Dataset excerpts
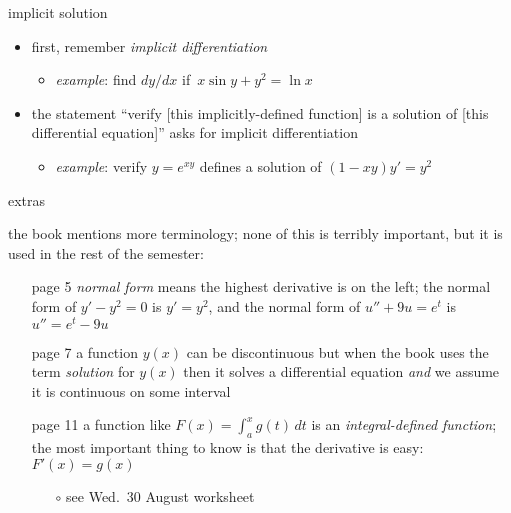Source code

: \documentclass{beamer}
\begin{document}
\begin{frame}{implicit solution}

\begin{itemize}
\item first, remember \alert{\emph{implicit differentiation}}
    \begin{itemize}
    \item \emph{example}:  find $dy/dx$ if\, $x \sin y + y^2 = \ln x$
    \end{itemize}

\vspace{20mm}
\item the statement ``verify [this implicitly-defined function] is a solution of [this differential equation]'' asks for implicit differentiation
    \begin{itemize}
    \item \emph{example}:  verify $y=e^{xy}$ defines a solution of $(1-xy)y'=y^2$
    \end{itemize}

\vspace{30mm}
\end{itemize}
\end{frame}


\begin{frame}{extras}

the book mentions more terminology; none of this is terribly important, but it is used in the rest of the semester:
\begin{itemize}
\item[page 5] \emph{normal form} means the highest derivative is on the left; the normal form of $y' - y^2=0$ is $y'=y^2$, and the normal form of $u''+9u=e^t$ is $u'' = e^t - 9u$
\item[page 7] a function $y(x)$ can be discontinuous but when the book uses the term \emph{solution} for $y(x)$ then it solves a differential equation \emph{and} we assume it is continuous on some interval
\item[page 11] a function like $F(x) = \int_a^x g(t)\,dt$ is an \emph{integral-defined function}; the most important thing to know is that the derivative is easy: $F'(x)=g(x)$
    \begin{itemize}
    \item[$\circ$] see Wed.~30 August worksheet
    \end{itemize}
\end{itemize}
\end{frame}
\end{document}
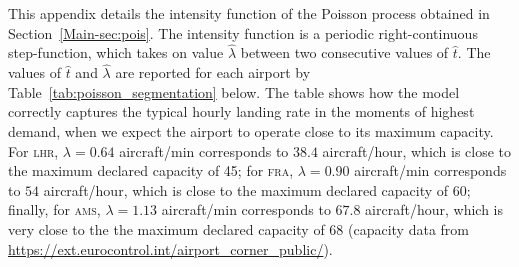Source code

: \documentclass[]{elsarticle}
\newcommand{\airp}[1]{\textcolor{#1}{\textsc{#1}}}
\begin{document}
  This appendix details the intensity function of the Poisson process obtained in Section~\ref{Main-sec:pois}.
  The intensity function is a periodic right-continuous step-function, which takes on value \(\hat{\lambda}\) between two consecutive values of \(\hat{t}\).
  The values of \(\hat{t}\) and \(\hat{\lambda}\) are reported for each airport by Table~\ref{tab:poisson_segmentation} below.
  The table shows how the model correctly captures the typical hourly landing rate in the moments of highest demand, when we expect the airport to operate close to its maximum capacity. For \airp{lhr}, \(\lambda = 0.64\) aircraft/min corresponds to \(38.4\) aircraft/hour, which is close to the maximum declared capacity of 45; for \airp{fra}, \(\lambda = 0.90\) aircraft/min corresponds to \(54\) aircraft/hour, which is close to the maximum declared capacity of 60; finally, for \airp{ams}, \(\lambda = 1.13\) aircraft/min corresponds to \(67.8\) aircraft/hour, which is very close to the the maximum declared capacity of 68 (capacity data from \url{https://ext.eurocontrol.int/airport_corner_public/}).
\end{document}
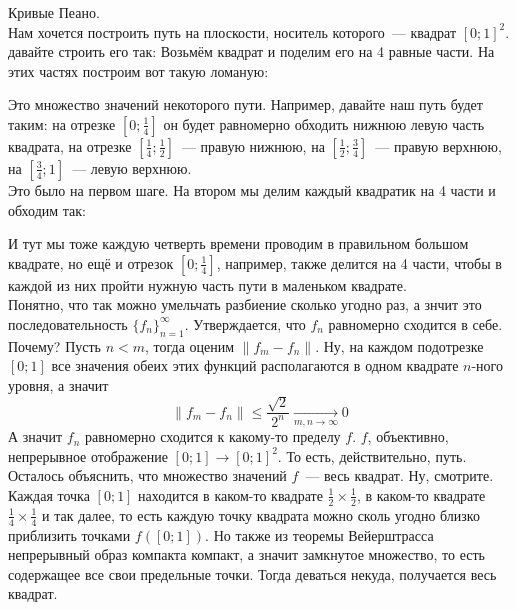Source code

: \documentclass{article}
\begin{document}
    \begin{example}
        Кривые Пеано.\\
        Нам хочется построить путь на плоскости, носитель которого~--- квадрат $[0;1]^2$. давайте строить его так: Возьмём квадрат и поделим его на 4 равные части. На этих частях построим вот такую ломаную:
        \begin{figure}[H]
        \end{figure}\noindent
        Это множество значений некоторого пути. Например, давайте наш путь будет таким: на отрезке $\left[0;\frac14\right]$ он будет равномерно обходить нижнюю левую часть квадрата, на отрезке $\left[\frac14;\frac12\right]$~---  правую нижнюю, на $\left[\frac12;\frac34\right]$~--- правую верхнюю, на $\left[\frac34;1\right]$~--- левую верхнюю.\\
        Это было на первом шаге. На втором мы делим каждый квадратик на 4 части и обходим так:
        \begin{figure}[H]
        \end{figure}\noindent
        И тут мы тоже каждую четверть времени проводим в правильном большом квадрате, но ещё и отрезок $\left[0;\frac14\right]$, например, также делится на 4 части, чтобы в каждой из них пройти нужную часть пути в маленьком квадрате.\\
        Понятно, что так можно умельчать разбиение сколько угодно раз, а знчит это последовательность $\{f_n\}_{n=1}^\infty$. Утверждается, что $f_n$ равномерно сходится в себе. Почему? Пусть $n<m$, тогда оценим $\|f_m-f_n\|$. Ну, на каждом подотрезке $[0;1]$ все значения обеих этих функций располагаются в одном квадрате $n$-ного уровня, а значит
        $$
        \|f_m-f_n\|\leqslant\frac{\sqrt2}{2^n}\underset{m,n\to\infty}\longrightarrow0
        $$
        А значит $f_n$ равномерно сходится к какому-то пределу $f$. $f$, объективно, непрерывное отображение $[0;1]\to[0;1]^2$. То есть, действительно, путь.\\
        Осталось объяснить, что множество значений $f$~--- весь квадрат. Ну, смотрите. Каждая точка $[0;1]$ находится в каком-то квадрате $\frac12\times\frac12$, в каком-то квадрате $\frac14\times\frac14$ и так далее, то есть каждую точку квадрата можно сколь угодно близко приблизить точками $f([0;1])$. Но также из теоремы Вейерштрасса непрерывный образ компакта компакт, а значит замкнутое множество, то есть содержащее все свои предельные точки. Тогда деваться некуда, получается весь квадрат.
    \end{example}
\end{document}
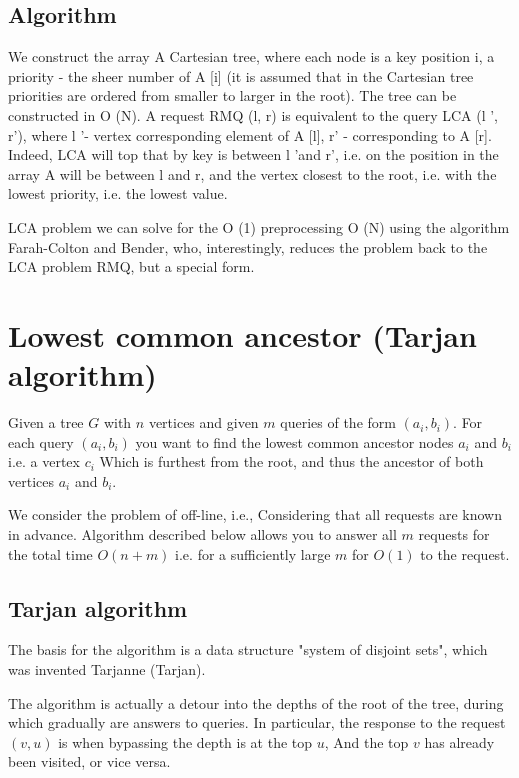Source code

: \subsection{ Algorithm }
We construct the array A Cartesian tree, where each node is a key position i, a priority - the sheer number of A [i] (it is assumed that in the Cartesian tree priorities are ordered from smaller to larger in the root). The tree can be constructed in O (N). A request RMQ (l, r) is equivalent to the query LCA (l ', r'), where l '- vertex corresponding element of A [l], r' - corresponding to A [r]. Indeed, LCA will top that by key is between l 'and r', i.e. on the position in the array A will be between l and r, and the vertex closest to the root, i.e. with the lowest priority, i.e. the lowest value.

LCA problem we can solve for the O (1) preprocessing O (N) using the algorithm Farah-Colton and Bender, who, interestingly, reduces the problem back to the LCA problem RMQ, but a special form.

\section{ Lowest common ancestor (Tarjan algorithm) }
Given a tree $G$ with $n$ vertices and given $m$ queries of the form $(a_i, b_i)$. For each query $(a_i, b_i)$ you want to find the lowest common ancestor nodes $a_i$ and $b_i$ i.e. a vertex $c_i$ Which is furthest from the root, and thus the ancestor of both vertices $a_i$ and $b_i$.

We consider the problem of off-line, i.e., Considering that all requests are known in advance. Algorithm described below allows you to answer all $m$ requests for the total time $O (n + m)$ i.e. for a sufficiently large $m$ for $O (1)$ to the request.

\subsection{ Tarjan algorithm }

The basis for the algorithm is a data structure "system of disjoint sets", which was invented Tarjanne (Tarjan).

The algorithm is actually a detour into the depths of the root of the tree, during which gradually are answers to queries. In particular, the response to the request $(v, u)$ is when bypassing the depth is at the top $u$, And the top $v$ has already been visited, or vice versa.

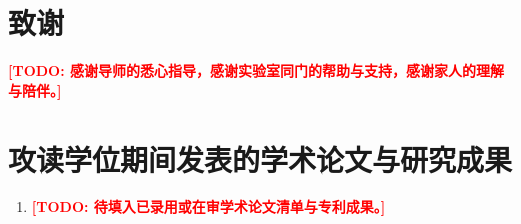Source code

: \documentclass[12pt,a4paper,openany,UTF8]{ctexrep}
\providecommand{\TODO}[1]{\textcolor{red}{\textbf{[TODO: #1]}}}
\begin{document}
\setcounter{page}{1}









\chapter*{致谢}
\TODO{感谢导师的悉心指导，感谢实验室同门的帮助与支持，感谢家人的理解与陪伴。}
\newpage

\chapter*{攻读学位期间发表的学术论文与研究成果}
\begin{enumerate}
  \item \TODO{待填入已录用或在审学术论文清单与专利成果。}
\end{enumerate}
\end{document}
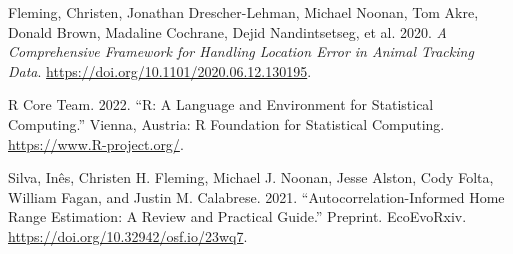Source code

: \documentclass[
]{article}
\newlength{\cslhangindent}
\newenvironment{CSLReferences}[2] %
 {\begin{list}{}{%
  \setlength{\itemindent}{0pt}
  \setlength{\leftmargin}{0pt}
  \setlength{\parsep}{0pt}
  \ifodd #1
   \setlength{\leftmargin}{\cslhangindent}
   \setlength{\itemindent}{-1\cslhangindent}
  \fi
  \setlength{\itemsep}{#2\baselineskip}}}
 {\end{list}}
\begin{document}
\begin{CSLReferences}{1}{0}
Fleming, Christen, Jonathan Drescher-Lehman, Michael Noonan, Tom Akre,
Donald Brown, Madaline Cochrane, Dejid Nandintsetseg, et al. 2020.
\emph{A Comprehensive Framework for Handling Location Error in Animal
Tracking Data}. \url{https://doi.org/10.1101/2020.06.12.130195}.

R Core Team. 2022. {``R: A Language and Environment for Statistical
Computing.''} Vienna, Austria: R Foundation for Statistical Computing.
\url{https://www.R-project.org/}.

Silva, Inês, Christen H. Fleming, Michael J. Noonan, Jesse Alston, Cody
Folta, William Fagan, and Justin M. Calabrese. 2021.
{``Autocorrelation-Informed Home Range Estimation: A Review and
Practical Guide.''} Preprint. EcoEvoRxiv.
\url{https://doi.org/10.32942/osf.io/23wq7}.

\end{CSLReferences}
\end{document}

• **Aim of the task**
Could you copy every line from the records that has "values" in it?

• **Exercise response**
  The intensity function is a periodic right-continuous step-function, which takes on value \(\hat{\lambda}\) between two consecutive values of \(\hat{t}\).
  The values of \(\hat{t}\) and \(\hat{\lambda}\) are reported for each airport by Table~\ref{tab:poisson_segmentation} below.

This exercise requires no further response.